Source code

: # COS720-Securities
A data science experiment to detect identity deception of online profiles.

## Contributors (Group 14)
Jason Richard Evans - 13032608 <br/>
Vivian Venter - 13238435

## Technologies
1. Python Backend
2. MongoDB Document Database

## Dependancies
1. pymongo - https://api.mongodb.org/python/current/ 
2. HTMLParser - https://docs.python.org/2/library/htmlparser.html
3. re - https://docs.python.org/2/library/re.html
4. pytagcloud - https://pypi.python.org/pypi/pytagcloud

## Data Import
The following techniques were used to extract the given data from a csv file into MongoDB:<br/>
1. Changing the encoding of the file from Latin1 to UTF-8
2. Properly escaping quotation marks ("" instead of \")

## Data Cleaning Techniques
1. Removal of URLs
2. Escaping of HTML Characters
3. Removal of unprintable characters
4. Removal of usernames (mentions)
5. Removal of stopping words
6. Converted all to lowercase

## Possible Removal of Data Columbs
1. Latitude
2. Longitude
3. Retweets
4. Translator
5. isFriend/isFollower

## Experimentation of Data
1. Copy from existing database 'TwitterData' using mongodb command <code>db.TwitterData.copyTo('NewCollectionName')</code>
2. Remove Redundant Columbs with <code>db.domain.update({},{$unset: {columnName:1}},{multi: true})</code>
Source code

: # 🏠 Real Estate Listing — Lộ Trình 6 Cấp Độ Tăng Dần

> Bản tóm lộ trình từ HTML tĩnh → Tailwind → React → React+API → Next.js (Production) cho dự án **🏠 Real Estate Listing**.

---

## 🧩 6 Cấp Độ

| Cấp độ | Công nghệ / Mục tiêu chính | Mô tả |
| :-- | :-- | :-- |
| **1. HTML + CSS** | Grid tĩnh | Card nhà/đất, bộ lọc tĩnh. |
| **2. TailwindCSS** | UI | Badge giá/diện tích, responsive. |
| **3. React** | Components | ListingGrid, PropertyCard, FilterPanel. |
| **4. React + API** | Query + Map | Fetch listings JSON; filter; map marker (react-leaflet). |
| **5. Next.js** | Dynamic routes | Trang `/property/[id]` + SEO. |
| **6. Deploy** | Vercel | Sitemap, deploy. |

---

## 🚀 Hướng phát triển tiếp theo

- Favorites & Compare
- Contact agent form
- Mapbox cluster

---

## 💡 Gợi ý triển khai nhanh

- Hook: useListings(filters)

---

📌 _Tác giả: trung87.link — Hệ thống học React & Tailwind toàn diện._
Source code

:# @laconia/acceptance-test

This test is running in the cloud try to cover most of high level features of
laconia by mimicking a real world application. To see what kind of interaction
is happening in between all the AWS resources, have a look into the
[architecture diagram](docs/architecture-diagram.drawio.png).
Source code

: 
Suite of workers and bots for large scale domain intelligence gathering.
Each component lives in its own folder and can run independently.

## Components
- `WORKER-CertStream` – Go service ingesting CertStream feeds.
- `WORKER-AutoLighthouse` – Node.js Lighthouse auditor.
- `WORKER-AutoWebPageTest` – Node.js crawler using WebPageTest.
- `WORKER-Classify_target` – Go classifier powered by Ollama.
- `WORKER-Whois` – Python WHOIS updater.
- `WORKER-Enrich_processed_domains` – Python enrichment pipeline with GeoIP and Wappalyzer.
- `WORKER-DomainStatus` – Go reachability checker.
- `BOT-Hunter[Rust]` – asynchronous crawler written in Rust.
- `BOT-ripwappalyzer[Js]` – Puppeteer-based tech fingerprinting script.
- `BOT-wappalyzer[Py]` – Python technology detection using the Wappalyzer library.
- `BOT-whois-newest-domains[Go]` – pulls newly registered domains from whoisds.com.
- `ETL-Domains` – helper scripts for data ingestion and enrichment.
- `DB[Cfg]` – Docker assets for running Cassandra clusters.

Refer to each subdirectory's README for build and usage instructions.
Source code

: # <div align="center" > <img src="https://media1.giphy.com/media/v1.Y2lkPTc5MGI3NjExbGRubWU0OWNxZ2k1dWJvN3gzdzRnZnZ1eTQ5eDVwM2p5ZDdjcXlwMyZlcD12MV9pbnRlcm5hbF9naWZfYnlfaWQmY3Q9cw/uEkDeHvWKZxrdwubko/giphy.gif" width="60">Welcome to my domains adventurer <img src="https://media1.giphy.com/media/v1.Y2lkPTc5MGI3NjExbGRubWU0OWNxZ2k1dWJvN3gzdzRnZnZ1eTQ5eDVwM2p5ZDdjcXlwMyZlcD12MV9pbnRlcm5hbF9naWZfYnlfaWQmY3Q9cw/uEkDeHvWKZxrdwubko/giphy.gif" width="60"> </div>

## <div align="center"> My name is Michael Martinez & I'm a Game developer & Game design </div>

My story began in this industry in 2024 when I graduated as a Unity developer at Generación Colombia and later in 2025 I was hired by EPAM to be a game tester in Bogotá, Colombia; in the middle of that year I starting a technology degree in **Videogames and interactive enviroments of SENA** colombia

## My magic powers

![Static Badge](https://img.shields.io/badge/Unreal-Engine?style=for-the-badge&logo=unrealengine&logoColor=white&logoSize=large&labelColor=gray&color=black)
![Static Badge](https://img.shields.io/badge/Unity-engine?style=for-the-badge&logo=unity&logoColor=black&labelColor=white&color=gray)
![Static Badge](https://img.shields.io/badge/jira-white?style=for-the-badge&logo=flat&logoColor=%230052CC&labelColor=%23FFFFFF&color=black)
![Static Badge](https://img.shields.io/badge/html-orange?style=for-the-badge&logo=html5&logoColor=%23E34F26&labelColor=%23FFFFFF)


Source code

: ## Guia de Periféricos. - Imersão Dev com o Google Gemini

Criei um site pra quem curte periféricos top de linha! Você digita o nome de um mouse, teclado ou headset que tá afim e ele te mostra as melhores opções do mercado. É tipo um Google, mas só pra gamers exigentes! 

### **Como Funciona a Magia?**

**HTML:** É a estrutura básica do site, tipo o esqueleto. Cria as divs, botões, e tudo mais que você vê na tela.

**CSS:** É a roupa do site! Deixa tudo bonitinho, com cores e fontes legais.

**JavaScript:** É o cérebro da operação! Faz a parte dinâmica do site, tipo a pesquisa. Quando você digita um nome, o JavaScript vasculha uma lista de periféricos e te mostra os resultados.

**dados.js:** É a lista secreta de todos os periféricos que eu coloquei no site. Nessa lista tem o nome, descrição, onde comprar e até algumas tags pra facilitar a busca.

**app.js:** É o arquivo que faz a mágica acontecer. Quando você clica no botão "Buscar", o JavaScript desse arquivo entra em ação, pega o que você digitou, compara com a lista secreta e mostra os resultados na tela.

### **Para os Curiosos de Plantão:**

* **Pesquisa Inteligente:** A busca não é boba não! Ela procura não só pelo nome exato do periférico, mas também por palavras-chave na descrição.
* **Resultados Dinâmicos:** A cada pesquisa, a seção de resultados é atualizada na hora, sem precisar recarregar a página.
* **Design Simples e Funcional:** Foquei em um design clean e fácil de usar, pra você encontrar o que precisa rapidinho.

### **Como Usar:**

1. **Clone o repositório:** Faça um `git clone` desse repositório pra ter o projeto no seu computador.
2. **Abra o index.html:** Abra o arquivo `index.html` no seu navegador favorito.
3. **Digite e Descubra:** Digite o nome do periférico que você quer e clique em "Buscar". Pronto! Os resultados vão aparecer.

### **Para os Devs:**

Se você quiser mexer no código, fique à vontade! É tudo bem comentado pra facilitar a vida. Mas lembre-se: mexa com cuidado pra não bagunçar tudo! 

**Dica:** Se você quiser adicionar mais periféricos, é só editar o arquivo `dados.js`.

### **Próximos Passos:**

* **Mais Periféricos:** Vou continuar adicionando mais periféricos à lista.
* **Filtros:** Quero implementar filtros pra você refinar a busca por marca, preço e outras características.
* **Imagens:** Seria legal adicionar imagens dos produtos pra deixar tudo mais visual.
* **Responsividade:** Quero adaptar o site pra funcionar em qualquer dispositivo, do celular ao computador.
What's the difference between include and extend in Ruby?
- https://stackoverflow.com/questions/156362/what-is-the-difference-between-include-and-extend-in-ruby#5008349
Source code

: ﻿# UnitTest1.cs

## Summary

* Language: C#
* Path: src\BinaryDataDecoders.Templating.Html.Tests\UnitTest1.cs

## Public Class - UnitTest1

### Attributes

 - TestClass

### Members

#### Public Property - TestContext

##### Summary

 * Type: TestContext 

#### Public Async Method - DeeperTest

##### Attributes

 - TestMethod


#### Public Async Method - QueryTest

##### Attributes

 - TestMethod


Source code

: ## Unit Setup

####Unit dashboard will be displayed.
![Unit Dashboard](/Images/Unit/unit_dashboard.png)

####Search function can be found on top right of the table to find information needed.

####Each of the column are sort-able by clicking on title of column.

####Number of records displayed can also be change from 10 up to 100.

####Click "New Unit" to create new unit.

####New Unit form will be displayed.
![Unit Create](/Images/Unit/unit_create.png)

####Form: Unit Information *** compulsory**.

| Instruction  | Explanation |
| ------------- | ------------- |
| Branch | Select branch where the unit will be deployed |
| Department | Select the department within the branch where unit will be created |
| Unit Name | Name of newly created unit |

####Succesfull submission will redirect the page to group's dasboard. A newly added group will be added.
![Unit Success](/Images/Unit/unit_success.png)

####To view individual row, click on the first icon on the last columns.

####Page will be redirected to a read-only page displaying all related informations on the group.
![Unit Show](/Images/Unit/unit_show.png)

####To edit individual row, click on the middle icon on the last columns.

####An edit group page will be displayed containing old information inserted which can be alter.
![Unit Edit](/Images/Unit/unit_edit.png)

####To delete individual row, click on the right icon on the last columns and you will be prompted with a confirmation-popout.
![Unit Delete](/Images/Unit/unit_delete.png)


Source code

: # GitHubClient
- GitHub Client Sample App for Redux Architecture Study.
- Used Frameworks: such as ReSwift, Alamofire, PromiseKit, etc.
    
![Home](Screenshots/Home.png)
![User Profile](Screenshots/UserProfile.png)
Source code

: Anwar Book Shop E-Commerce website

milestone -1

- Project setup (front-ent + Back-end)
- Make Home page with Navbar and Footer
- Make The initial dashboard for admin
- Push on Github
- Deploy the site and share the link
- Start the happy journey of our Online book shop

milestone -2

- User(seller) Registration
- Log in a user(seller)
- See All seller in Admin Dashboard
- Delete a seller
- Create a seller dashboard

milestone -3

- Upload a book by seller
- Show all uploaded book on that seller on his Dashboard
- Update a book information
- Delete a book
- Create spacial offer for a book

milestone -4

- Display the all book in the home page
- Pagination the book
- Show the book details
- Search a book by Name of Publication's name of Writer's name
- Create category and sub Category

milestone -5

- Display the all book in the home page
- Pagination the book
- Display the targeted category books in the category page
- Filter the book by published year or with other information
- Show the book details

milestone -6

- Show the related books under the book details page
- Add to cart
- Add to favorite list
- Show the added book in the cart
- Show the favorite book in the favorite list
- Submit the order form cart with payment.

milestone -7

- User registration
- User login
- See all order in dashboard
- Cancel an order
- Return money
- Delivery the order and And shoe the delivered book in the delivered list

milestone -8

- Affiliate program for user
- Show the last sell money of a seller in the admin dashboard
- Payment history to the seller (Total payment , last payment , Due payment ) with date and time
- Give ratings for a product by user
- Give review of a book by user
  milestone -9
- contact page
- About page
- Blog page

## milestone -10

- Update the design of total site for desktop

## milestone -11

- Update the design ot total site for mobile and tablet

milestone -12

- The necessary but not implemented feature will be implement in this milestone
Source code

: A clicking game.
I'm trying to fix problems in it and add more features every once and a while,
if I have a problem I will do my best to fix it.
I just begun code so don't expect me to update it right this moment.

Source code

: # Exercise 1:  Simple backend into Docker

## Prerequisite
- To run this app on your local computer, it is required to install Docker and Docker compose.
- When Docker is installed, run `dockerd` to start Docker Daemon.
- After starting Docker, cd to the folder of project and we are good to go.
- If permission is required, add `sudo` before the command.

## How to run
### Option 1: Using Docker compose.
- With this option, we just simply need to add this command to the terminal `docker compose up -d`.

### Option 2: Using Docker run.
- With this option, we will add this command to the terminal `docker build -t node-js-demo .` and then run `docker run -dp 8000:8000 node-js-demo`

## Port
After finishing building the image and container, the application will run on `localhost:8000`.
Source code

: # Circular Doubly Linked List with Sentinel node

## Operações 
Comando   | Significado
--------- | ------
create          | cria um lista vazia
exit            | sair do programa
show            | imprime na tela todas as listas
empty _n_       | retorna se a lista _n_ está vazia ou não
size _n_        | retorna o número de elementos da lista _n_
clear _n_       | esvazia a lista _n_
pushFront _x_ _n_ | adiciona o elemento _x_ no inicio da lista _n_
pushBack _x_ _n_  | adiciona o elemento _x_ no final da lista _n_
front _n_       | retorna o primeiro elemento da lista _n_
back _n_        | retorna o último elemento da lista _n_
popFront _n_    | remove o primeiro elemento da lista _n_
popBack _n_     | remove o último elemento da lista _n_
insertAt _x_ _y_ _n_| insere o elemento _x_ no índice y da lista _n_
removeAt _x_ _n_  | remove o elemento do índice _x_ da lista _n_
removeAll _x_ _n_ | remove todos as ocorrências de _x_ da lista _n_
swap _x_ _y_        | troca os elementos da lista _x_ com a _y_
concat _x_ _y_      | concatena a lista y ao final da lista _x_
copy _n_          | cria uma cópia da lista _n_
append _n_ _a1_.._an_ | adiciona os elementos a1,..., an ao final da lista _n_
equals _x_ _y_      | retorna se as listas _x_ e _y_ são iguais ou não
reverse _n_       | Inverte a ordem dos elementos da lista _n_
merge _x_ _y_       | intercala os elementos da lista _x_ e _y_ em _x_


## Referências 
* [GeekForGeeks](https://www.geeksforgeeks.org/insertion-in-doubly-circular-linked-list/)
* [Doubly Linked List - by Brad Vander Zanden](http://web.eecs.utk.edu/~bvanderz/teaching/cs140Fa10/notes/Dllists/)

**********

• _Task objective_
If a line of the material contains the word "folder", count it; please reply with the total and nothing more.

• _Solution for this exercise_
2